Thursday, March 17, 2011

Doing The Impossible

The laptop bag weighed heavily on my shoulder, the consequence of once again refusing to leave anything in the car, so it was with some relief I spotted the two empty tables. Finding a spot at this particular Chapters/Starbucks was usually a hopeless endeavor, and even if you waited, there was no ‘official’ lineup. If you sensed movement you rushed towards it. And if the person was actually leaving, you made sure that your bag was down and your things were on the table as quickly as possible. Today however, there was no need to rush, and I put my head down as I walked over. Another woman had seen the open tables as well, and she bustled past me, nearly clubbing me with the huge, reusable shopping bag slung over her shoulder. I barely noticed though, as I was just happy to find a seat. I grabbed a chair from the table on the right, and though she’d laid her things down at the other table, she made a noise as if she objected to my sitting down. Well, whatever, I thought. I dropped my bag beside my chair, ever amazed at my own ridiculousness in packing so much. Did I really need two novels in there? What was the second one for, anyway? I’d already forgotten about the woman when she stood up and looked at me.

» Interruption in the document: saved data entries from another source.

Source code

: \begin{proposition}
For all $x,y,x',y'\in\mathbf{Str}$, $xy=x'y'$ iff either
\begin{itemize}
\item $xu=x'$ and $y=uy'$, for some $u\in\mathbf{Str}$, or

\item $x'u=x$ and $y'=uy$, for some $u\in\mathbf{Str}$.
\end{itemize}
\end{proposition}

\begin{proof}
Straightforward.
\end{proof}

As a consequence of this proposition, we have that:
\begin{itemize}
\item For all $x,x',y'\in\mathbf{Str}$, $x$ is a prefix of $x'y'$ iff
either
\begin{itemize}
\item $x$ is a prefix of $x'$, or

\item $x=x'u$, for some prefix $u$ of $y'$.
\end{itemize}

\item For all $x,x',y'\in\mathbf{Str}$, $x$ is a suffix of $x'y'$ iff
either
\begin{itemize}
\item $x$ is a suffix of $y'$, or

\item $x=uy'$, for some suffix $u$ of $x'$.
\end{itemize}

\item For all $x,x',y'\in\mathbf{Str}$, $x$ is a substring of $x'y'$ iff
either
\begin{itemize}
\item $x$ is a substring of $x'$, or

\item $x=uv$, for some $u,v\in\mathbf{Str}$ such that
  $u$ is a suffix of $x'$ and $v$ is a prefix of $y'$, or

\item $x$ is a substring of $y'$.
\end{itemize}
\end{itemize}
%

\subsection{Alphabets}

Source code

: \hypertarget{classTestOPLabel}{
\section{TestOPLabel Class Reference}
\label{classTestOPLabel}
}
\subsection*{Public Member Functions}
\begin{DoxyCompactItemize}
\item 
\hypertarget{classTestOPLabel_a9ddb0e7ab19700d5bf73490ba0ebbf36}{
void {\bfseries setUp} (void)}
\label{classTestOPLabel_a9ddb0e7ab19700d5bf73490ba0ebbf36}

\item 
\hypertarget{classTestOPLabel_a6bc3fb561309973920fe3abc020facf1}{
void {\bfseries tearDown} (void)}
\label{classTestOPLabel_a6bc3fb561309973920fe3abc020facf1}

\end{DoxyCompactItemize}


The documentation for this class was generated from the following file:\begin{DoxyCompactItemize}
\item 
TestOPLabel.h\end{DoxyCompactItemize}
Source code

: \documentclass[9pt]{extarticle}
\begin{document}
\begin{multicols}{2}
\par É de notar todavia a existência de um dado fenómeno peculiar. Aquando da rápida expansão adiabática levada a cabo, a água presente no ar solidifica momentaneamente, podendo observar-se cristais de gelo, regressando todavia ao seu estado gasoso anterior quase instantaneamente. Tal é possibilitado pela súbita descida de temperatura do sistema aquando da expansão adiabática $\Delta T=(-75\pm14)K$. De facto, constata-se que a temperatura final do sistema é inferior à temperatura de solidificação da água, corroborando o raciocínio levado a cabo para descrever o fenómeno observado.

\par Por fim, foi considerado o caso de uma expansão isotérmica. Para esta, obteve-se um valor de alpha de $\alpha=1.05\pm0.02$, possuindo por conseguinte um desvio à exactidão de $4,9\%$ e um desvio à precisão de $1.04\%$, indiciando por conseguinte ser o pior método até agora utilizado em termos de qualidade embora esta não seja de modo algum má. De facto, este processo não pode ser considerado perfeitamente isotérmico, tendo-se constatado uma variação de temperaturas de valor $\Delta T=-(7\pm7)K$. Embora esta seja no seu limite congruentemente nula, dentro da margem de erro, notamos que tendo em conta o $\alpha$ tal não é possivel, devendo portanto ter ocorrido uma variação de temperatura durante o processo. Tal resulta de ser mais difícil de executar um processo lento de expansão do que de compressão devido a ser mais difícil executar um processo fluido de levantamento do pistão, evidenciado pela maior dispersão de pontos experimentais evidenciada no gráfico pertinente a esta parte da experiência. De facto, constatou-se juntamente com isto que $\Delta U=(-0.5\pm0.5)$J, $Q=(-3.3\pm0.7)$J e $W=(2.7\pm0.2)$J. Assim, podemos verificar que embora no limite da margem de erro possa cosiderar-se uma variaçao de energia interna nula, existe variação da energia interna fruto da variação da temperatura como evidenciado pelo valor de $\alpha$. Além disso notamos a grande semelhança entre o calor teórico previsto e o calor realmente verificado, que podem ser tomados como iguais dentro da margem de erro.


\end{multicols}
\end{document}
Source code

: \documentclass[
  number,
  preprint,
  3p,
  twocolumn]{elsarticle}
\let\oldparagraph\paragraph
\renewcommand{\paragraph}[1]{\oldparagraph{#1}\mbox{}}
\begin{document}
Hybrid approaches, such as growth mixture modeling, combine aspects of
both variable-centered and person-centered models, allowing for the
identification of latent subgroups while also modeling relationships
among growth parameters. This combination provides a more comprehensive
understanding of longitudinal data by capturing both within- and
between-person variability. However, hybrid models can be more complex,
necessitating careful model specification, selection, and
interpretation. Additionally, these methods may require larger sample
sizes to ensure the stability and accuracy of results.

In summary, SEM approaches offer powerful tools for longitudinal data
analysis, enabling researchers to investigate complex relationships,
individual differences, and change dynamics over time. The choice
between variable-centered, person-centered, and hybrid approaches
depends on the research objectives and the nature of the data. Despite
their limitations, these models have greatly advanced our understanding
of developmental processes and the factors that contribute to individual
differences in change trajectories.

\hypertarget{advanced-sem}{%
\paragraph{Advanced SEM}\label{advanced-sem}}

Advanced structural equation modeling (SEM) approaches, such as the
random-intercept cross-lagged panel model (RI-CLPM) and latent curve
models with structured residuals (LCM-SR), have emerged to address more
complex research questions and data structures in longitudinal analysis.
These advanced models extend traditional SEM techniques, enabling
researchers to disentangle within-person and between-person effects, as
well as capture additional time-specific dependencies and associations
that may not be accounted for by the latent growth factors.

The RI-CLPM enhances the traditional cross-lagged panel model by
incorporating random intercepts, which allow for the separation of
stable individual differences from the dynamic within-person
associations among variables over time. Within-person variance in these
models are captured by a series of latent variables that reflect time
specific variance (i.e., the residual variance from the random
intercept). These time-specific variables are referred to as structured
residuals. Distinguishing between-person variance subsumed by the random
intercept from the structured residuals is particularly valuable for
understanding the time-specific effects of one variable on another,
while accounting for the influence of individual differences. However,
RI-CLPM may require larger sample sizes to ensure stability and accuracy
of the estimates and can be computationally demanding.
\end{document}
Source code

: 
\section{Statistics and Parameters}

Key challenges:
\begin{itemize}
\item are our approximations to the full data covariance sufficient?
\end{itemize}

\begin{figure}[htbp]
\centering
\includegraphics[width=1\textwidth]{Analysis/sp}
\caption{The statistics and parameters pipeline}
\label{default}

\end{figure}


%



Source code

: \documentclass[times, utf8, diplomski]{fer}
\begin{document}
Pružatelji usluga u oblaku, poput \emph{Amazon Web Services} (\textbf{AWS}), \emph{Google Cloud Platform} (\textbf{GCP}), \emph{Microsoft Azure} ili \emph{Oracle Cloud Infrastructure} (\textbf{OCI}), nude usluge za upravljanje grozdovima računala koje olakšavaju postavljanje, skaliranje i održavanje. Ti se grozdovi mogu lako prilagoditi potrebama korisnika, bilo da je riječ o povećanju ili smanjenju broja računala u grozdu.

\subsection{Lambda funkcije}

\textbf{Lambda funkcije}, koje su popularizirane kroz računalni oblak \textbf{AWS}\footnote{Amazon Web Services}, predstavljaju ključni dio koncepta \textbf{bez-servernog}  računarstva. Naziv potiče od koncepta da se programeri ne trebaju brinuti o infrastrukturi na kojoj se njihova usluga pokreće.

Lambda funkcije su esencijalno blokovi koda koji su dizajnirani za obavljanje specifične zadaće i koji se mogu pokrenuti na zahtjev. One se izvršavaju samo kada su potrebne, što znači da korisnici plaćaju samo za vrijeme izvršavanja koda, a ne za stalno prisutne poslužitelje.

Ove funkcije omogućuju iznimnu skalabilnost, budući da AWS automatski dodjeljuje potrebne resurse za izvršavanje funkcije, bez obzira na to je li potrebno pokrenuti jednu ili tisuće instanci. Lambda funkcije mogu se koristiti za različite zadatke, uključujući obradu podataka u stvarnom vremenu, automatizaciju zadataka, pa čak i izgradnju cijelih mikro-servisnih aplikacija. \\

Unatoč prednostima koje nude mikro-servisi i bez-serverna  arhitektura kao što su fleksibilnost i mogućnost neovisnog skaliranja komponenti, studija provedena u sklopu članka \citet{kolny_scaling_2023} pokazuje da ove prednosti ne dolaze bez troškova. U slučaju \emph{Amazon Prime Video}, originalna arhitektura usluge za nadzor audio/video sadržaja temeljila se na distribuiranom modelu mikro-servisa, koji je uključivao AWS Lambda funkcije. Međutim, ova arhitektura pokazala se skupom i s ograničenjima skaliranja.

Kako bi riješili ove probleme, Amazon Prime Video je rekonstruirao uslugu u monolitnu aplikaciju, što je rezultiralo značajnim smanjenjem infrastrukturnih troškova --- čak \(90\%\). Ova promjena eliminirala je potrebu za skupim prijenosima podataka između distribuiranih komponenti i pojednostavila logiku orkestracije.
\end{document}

“It’s a good thing I sat at the table first.” The woman said.

At first I thought I’d misheard her. Was she talking to me? And what did she mean, exactly?

She was in her early thirties, tall, and very thick. She wore tight pants and an overlapping sweater into which her extra weight had been crammed and tucked so tightly that she looked as if someone had stuffed two cushions into a single pillow case. A very expensive pillow case. Her purse was probably worth more than my entire wardrobe. Her face had large features and included a full second chin that hung low but was kept in place by her jaw, which jutted out and up as she looked down at the people around her. It was hard to make out the rest of her features, framed as they were by an overwhelming trilogy of curls, makeup and perfume.
She strode over to the counter to order her drink, teetering on her knee high boots lacquered against her calves like black sheaves of armour. A few minutes later she came back and sighed heavily as she looked down at me.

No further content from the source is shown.